### [The data]
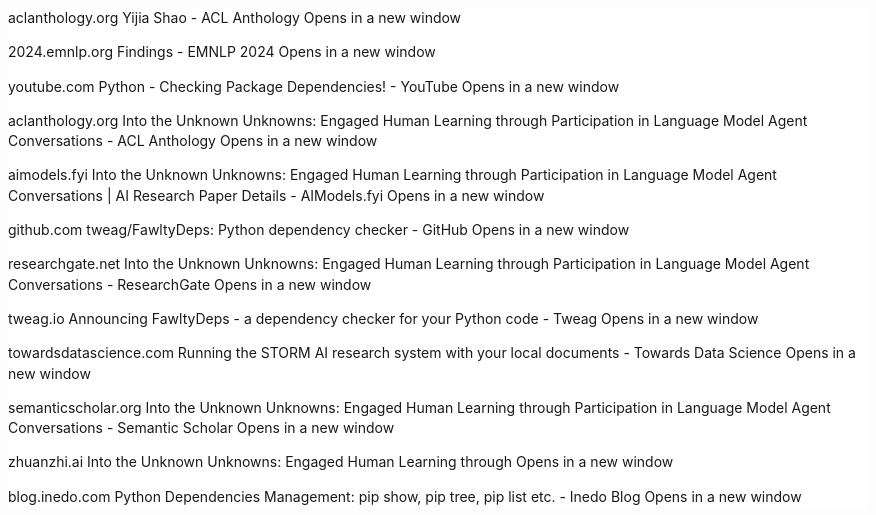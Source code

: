 aclanthology.org
Yijia Shao - ACL Anthology
Opens in a new window

2024.emnlp.org
Findings - EMNLP 2024
Opens in a new window

youtube.com
Python - Checking Package Dependencies! - YouTube
Opens in a new window

aclanthology.org
Into the Unknown Unknowns: Engaged Human Learning through Participation in Language Model Agent Conversations - ACL Anthology
Opens in a new window

aimodels.fyi
Into the Unknown Unknowns: Engaged Human Learning through Participation in Language Model Agent Conversations | AI Research Paper Details - AIModels.fyi
Opens in a new window

github.com
tweag/FawltyDeps: Python dependency checker - GitHub
Opens in a new window

researchgate.net
Into the Unknown Unknowns: Engaged Human Learning through Participation in Language Model Agent Conversations - ResearchGate
Opens in a new window

tweag.io
Announcing FawltyDeps - a dependency checker for your Python code - Tweag
Opens in a new window

towardsdatascience.com
Running the STORM AI research system with your local documents - Towards Data Science
Opens in a new window

semanticscholar.org
Into the Unknown Unknowns: Engaged Human Learning through Participation in Language Model Agent Conversations - Semantic Scholar
Opens in a new window

zhuanzhi.ai
Into the Unknown Unknowns: Engaged Human Learning through
Opens in a new window

blog.inedo.com
Python Dependencies Management: pip show, pip tree, pip list etc. - Inedo Blog
Opens in a new window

### [Task requirements]
Write out all the material verbatim, images excluded.

### [Problem solution]
Source code

: aclanthology.org
Yijia Shao - ACL Anthology
Opens in a new window

2024.emnlp.org
Findings - EMNLP 2024
Opens in a new window

youtube.com
Python - Checking Package Dependencies! - YouTube
Opens in a new window

aclanthology.org
Into the Unknown Unknowns: Engaged Human Learning through Participation in Language Model Agent Conversations - ACL Anthology
Opens in a new window

aimodels.fyi
Into the Unknown Unknowns: Engaged Human Learning through Participation in Language Model Agent Conversations | AI Research Paper Details - AIModels.fyi
Opens in a new window

github.com
tweag/FawltyDeps: Python dependency checker - GitHub
Opens in a new window

researchgate.net
Into the Unknown Unknowns: Engaged Human Learning through Participation in Language Model Agent Conversations - ResearchGate
Opens in a new window

tweag.io
Announcing FawltyDeps - a dependency checker for your Python code - Tweag
Opens in a new window

towardsdatascience.com
Running the STORM AI research system with your local documents - Towards Data Science
Opens in a new window

semanticscholar.org
Into the Unknown Unknowns: Engaged Human Learning through Participation in Language Model Agent Conversations - Semantic Scholar
Opens in a new window

zhuanzhi.ai
Into the Unknown Unknowns: Engaged Human Learning through
Opens in a new window

blog.inedo.com
Python Dependencies Management: pip show, pip tree, pip list etc. - Inedo Blog
Opens in a new window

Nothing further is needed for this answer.